Top of Provided information
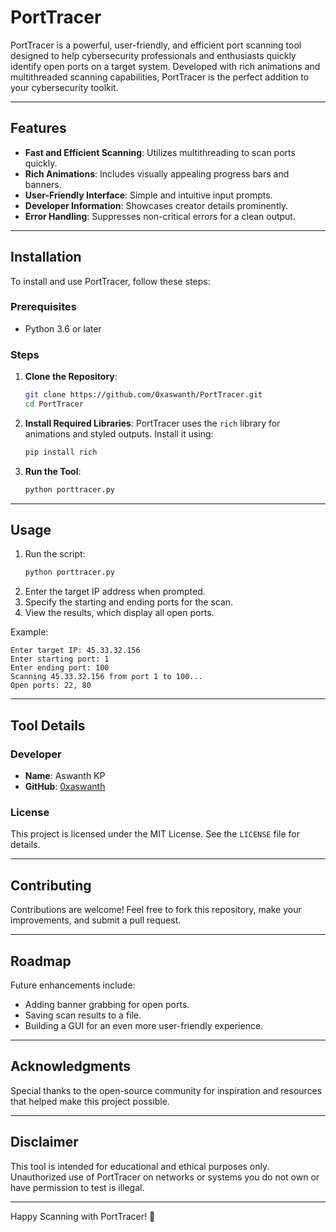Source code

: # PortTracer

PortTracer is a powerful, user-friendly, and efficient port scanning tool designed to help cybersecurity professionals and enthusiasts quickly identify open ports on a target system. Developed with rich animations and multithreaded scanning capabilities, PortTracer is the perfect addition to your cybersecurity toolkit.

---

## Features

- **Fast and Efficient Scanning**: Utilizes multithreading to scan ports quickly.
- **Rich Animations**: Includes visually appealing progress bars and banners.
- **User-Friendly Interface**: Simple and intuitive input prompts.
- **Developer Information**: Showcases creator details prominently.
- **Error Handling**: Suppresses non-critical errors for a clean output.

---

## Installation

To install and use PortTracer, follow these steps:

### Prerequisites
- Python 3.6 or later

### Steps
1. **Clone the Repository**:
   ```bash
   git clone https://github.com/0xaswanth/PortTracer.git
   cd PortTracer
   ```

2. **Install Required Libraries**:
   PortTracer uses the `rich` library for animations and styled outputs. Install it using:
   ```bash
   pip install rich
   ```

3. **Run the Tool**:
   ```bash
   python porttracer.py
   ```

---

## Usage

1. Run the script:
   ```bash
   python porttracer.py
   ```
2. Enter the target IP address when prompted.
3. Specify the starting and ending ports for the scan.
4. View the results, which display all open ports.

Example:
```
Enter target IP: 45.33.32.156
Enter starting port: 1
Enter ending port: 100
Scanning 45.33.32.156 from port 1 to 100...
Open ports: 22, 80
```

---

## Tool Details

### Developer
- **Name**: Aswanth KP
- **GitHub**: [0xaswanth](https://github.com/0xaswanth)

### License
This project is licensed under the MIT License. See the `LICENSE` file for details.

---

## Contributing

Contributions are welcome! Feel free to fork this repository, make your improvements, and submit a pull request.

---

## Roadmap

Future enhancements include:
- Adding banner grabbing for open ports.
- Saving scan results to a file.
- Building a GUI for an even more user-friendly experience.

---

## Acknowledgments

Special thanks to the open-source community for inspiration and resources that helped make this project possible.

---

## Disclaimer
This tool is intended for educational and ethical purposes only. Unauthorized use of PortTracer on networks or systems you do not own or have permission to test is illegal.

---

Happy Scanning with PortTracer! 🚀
Bottom of Provided information
Top of Provided information
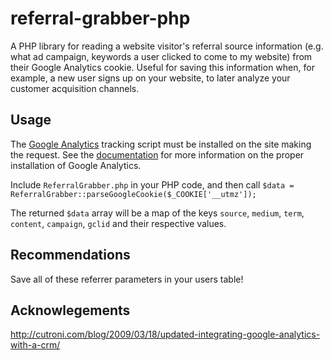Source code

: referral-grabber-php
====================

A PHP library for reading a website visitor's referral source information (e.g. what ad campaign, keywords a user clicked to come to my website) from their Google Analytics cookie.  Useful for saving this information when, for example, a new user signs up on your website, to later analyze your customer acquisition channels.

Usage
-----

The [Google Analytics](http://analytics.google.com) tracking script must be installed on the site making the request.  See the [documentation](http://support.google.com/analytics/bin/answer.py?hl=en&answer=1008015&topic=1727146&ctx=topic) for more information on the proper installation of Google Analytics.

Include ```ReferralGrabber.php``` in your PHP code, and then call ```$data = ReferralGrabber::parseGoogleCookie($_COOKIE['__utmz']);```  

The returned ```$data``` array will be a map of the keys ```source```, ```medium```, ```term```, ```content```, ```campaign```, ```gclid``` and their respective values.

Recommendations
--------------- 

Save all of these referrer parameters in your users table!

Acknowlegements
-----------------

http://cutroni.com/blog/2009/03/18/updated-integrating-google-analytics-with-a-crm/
Bottom of Provided information
What the task requires: Please transcribe exactly the lines above from the line that has "- **User-Friendly Interface**: Simple" up to and including the line that has "## Installation"; no other line belongs in the answer.

Answer space:
- **User-Friendly Interface**: Simple and intuitive input prompts.
- **Developer Information**: Showcases creator details prominently.
- **Error Handling**: Suppresses non-critical errors for a clean output.

---

## Installation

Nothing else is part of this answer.